- **Work order**
Would you print all of the entries exactly, please, but without their pictures?

(Records from a collection)

+ + + + +

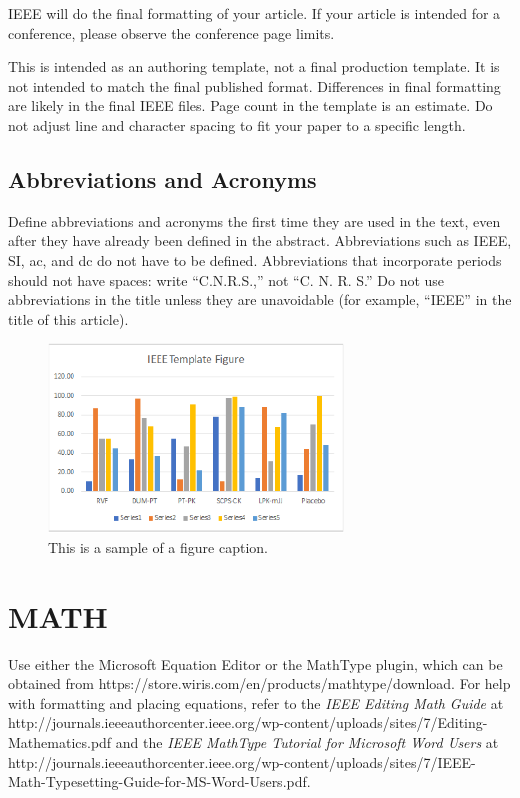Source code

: \documentclass{IEEEtaes}
\begin{document}
IEEE will do the final formatting of your article. If your article is intended for a conference, please observe the conference page limits.

This is intended as an authoring template, not a final production template. It is not intended to match the final published format. Differences in final formatting are likely in the final IEEE files. Page count in the template is an estimate. Do not adjust line and character spacing to fit your paper to a specific length.

\subsection{Abbreviations and Acronyms}

Define abbreviations and acronyms the first time they are used in the text, even after they have already been defined in the abstract. Abbreviations such as IEEE, SI, ac, and dc do not have to be defined. Abbreviations that incorporate periods should not have spaces: write ``C.N.R.S.,'' not ``C. N. R. S.'' Do not use abbreviations in the title unless they are unavoidable (for example, ``IEEE'' in the title of this article).

\begin{figure}
\centerline{\includegraphics[width=18.5pc]{fig1.png}}
\caption{This is a sample of a figure caption.}
\end{figure}

\section{MATH}

Use either the Microsoft Equation Editor or the MathType plugin, which can be obtained from {https://store.wiris.com/en/products/mathtype/download}. For help with formatting and placing equations, refer to the {\it IEEE Editing Math Guide} at {http://journals.ieeeauthorcenter.ieee.org/wp-content/\break uploads/sites/7/Editing-Mathematics.pdf} and the {\it IEEE MathType Tutorial for Microsoft Word Users} at {http://journals.ieeeauthorcenter.ieee.org/wp-content/uploads/sites/7/IEEE-Math-Typesetting-Guide-for-MS-Word-Users.pdf}.
\end{document}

+ + + + +

- **Response to the task**
Source code

: \documentclass{IEEEtaes}
\begin{document}
IEEE will do the final formatting of your article. If your article is intended for a conference, please observe the conference page limits.

This is intended as an authoring template, not a final production template. It is not intended to match the final published format. Differences in final formatting are likely in the final IEEE files. Page count in the template is an estimate. Do not adjust line and character spacing to fit your paper to a specific length.

\subsection{Abbreviations and Acronyms}

Define abbreviations and acronyms the first time they are used in the text, even after they have already been defined in the abstract. Abbreviations such as IEEE, SI, ac, and dc do not have to be defined. Abbreviations that incorporate periods should not have spaces: write ``C.N.R.S.,'' not ``C. N. R. S.'' Do not use abbreviations in the title unless they are unavoidable (for example, ``IEEE'' in the title of this article).

\begin{figure}
\centerline{\includegraphics[width=18.5pc]{fig1.png}}
\caption{This is a sample of a figure caption.}
\end{figure}

\section{MATH}

Use either the Microsoft Equation Editor or the MathType plugin, which can be obtained from {https://store.wiris.com/en/products/mathtype/download}. For help with formatting and placing equations, refer to the {\it IEEE Editing Math Guide} at {http://journals.ieeeauthorcenter.ieee.org/wp-content/\break uploads/sites/7/Editing-Mathematics.pdf} and the {\it IEEE MathType Tutorial for Microsoft Word Users} at {http://journals.ieeeauthorcenter.ieee.org/wp-content/uploads/sites/7/IEEE-Math-Typesetting-Guide-for-MS-Word-Users.pdf}.
\end{document}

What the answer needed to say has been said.